WHAT IS REQUIRED: Reproduce the entries below character for character.

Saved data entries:
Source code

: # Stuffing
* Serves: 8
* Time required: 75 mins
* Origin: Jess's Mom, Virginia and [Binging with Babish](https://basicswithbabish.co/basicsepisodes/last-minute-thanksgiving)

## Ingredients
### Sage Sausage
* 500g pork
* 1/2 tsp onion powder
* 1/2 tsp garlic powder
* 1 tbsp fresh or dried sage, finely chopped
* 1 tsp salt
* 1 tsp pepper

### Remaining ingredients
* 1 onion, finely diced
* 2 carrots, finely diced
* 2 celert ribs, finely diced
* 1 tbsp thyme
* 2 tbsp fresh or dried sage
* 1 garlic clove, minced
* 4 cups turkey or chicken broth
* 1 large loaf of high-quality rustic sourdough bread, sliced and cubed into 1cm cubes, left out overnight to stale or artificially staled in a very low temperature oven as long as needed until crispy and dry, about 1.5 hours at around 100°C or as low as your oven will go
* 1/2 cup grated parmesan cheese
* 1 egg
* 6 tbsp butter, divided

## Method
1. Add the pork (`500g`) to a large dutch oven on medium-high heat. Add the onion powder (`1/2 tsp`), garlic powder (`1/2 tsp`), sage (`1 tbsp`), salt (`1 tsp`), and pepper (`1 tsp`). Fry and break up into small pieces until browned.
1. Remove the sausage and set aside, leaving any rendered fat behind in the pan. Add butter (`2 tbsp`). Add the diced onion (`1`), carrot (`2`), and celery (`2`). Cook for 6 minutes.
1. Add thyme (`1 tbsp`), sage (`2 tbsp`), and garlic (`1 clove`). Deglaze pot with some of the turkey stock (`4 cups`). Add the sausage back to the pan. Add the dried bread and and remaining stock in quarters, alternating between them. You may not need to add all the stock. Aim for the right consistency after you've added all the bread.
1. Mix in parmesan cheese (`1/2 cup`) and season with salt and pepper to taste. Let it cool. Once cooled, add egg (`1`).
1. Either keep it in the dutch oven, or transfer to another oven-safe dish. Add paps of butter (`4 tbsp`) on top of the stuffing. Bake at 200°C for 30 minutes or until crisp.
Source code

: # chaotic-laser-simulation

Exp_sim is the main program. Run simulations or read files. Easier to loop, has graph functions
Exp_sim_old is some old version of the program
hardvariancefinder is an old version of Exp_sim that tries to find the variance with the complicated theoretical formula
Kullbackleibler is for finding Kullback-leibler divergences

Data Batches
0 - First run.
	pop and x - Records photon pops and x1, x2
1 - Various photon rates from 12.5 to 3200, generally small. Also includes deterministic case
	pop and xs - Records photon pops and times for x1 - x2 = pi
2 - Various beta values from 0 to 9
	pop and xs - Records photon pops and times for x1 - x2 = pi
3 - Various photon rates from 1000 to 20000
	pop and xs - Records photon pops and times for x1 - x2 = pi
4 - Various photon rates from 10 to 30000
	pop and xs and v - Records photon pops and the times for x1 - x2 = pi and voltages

RESULT:
Source code

: # Stuffing
* Serves: 8
* Time required: 75 mins
* Origin: Jess's Mom, Virginia and [Binging with Babish](https://basicswithbabish.co/basicsepisodes/last-minute-thanksgiving)

## Ingredients
### Sage Sausage
* 500g pork
* 1/2 tsp onion powder
* 1/2 tsp garlic powder
* 1 tbsp fresh or dried sage, finely chopped
* 1 tsp salt
* 1 tsp pepper

### Remaining ingredients
* 1 onion, finely diced
* 2 carrots, finely diced
* 2 celert ribs, finely diced
* 1 tbsp thyme
* 2 tbsp fresh or dried sage
* 1 garlic clove, minced
* 4 cups turkey or chicken broth
* 1 large loaf of high-quality rustic sourdough bread, sliced and cubed into 1cm cubes, left out overnight to stale or artificially staled in a very low temperature oven as long as needed until crispy and dry, about 1.5 hours at around 100°C or as low as your oven will go
* 1/2 cup grated parmesan cheese
* 1 egg
* 6 tbsp butter, divided

## Method
1. Add the pork (`500g`) to a large dutch oven on medium-high heat. Add the onion powder (`1/2 tsp`), garlic powder (`1/2 tsp`), sage (`1 tbsp`), salt (`1 tsp`), and pepper (`1 tsp`). Fry and break up into small pieces until browned.
1. Remove the sausage and set aside, leaving any rendered fat behind in the pan. Add butter (`2 tbsp`). Add the diced onion (`1`), carrot (`2`), and celery (`2`). Cook for 6 minutes.
1. Add thyme (`1 tbsp`), sage (`2 tbsp`), and garlic (`1 clove`). Deglaze pot with some of the turkey stock (`4 cups`). Add the sausage back to the pan. Add the dried bread and and remaining stock in quarters, alternating between them. You may not need to add all the stock. Aim for the right consistency after you've added all the bread.
1. Mix in parmesan cheese (`1/2 cup`) and season with salt and pepper to taste. Let it cool. Once cooled, add egg (`1`).
1. Either keep it in the dutch oven, or transfer to another oven-safe dish. Add paps of butter (`4 tbsp`) on top of the stuffing. Bake at 200°C for 30 minutes or until crisp.
Source code

: # chaotic-laser-simulation

Exp_sim is the main program. Run simulations or read files. Easier to loop, has graph functions
Exp_sim_old is some old version of the program
hardvariancefinder is an old version of Exp_sim that tries to find the variance with the complicated theoretical formula
Kullbackleibler is for finding Kullback-leibler divergences

Data Batches
0 - First run.
	pop and x - Records photon pops and x1, x2
1 - Various photon rates from 12.5 to 3200, generally small. Also includes deterministic case
	pop and xs - Records photon pops and times for x1 - x2 = pi
2 - Various beta values from 0 to 9
	pop and xs - Records photon pops and times for x1 - x2 = pi
3 - Various photon rates from 1000 to 20000
	pop and xs - Records photon pops and times for x1 - x2 = pi
4 - Various photon rates from 10 to 30000
	pop and xs and v - Records photon pops and the times for x1 - x2 = pi and voltages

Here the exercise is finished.